=== Begin Enclosure ===
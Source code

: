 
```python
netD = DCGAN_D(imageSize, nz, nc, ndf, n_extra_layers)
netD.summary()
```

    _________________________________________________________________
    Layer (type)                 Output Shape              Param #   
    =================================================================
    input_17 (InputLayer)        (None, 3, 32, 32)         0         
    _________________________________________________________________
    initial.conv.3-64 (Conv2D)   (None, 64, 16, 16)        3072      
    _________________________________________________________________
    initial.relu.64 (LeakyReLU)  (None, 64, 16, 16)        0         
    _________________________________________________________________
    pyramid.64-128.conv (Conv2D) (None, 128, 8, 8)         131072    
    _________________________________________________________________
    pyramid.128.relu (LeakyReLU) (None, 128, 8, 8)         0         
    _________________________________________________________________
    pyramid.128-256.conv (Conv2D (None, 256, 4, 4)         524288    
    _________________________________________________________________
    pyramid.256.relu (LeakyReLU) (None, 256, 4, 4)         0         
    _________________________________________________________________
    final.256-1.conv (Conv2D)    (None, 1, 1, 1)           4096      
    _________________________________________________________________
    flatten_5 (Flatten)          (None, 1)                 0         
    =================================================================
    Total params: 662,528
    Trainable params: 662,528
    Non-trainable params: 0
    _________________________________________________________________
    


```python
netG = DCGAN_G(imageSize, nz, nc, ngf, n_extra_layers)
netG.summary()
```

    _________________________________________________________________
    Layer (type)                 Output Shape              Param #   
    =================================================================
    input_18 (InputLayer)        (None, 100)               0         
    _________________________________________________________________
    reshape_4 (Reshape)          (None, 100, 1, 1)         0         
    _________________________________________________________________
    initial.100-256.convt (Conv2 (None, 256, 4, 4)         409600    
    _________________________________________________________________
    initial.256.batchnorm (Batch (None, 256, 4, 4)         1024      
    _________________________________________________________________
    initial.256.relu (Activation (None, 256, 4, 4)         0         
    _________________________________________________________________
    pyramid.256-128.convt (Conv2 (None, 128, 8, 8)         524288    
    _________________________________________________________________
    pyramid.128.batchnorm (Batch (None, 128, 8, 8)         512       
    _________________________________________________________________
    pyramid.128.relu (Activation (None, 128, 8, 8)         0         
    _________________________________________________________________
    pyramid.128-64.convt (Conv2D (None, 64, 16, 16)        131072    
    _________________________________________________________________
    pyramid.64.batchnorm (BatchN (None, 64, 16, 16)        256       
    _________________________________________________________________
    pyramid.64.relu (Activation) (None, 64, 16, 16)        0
=== End Enclosure ===
Assignment —
Take the lines above from the one containing "pyramid.128.relu (LeakyReLU) (None, 128, 8, 8)" to the one containing "pyramid.128.relu (Activation (None, 128, 8, 8)" and retype them exactly, both ends included, with nothing added.

Solution —
    pyramid.128.relu (LeakyReLU) (None, 128, 8, 8)         0         
    _________________________________________________________________
    pyramid.128-256.conv (Conv2D (None, 256, 4, 4)         524288    
    _________________________________________________________________
    pyramid.256.relu (LeakyReLU) (None, 256, 4, 4)         0         
    _________________________________________________________________
    final.256-1.conv (Conv2D)    (None, 1, 1, 1)           4096      
    _________________________________________________________________
    flatten_5 (Flatten)          (None, 1)                 0         
    =================================================================
    Total params: 662,528
    Trainable params: 662,528
    Non-trainable params: 0
    _________________________________________________________________
    


```python
netG = DCGAN_G(imageSize, nz, nc, ngf, n_extra_layers)
netG.summary()
```

    _________________________________________________________________
    Layer (type)                 Output Shape              Param #   
    =================================================================
    input_18 (InputLayer)        (None, 100)               0         
    _________________________________________________________________
    reshape_4 (Reshape)          (None, 100, 1, 1)         0         
    _________________________________________________________________
    initial.100-256.convt (Conv2 (None, 256, 4, 4)         409600    
    _________________________________________________________________
    initial.256.batchnorm (Batch (None, 256, 4, 4)         1024      
    _________________________________________________________________
    initial.256.relu (Activation (None, 256, 4, 4)         0         
    _________________________________________________________________
    pyramid.256-128.convt (Conv2 (None, 128, 8, 8)         524288    
    _________________________________________________________________
    pyramid.128.batchnorm (Batch (None, 128, 8, 8)         512       
    _________________________________________________________________
    pyramid.128.relu (Activation (None, 128, 8, 8)         0         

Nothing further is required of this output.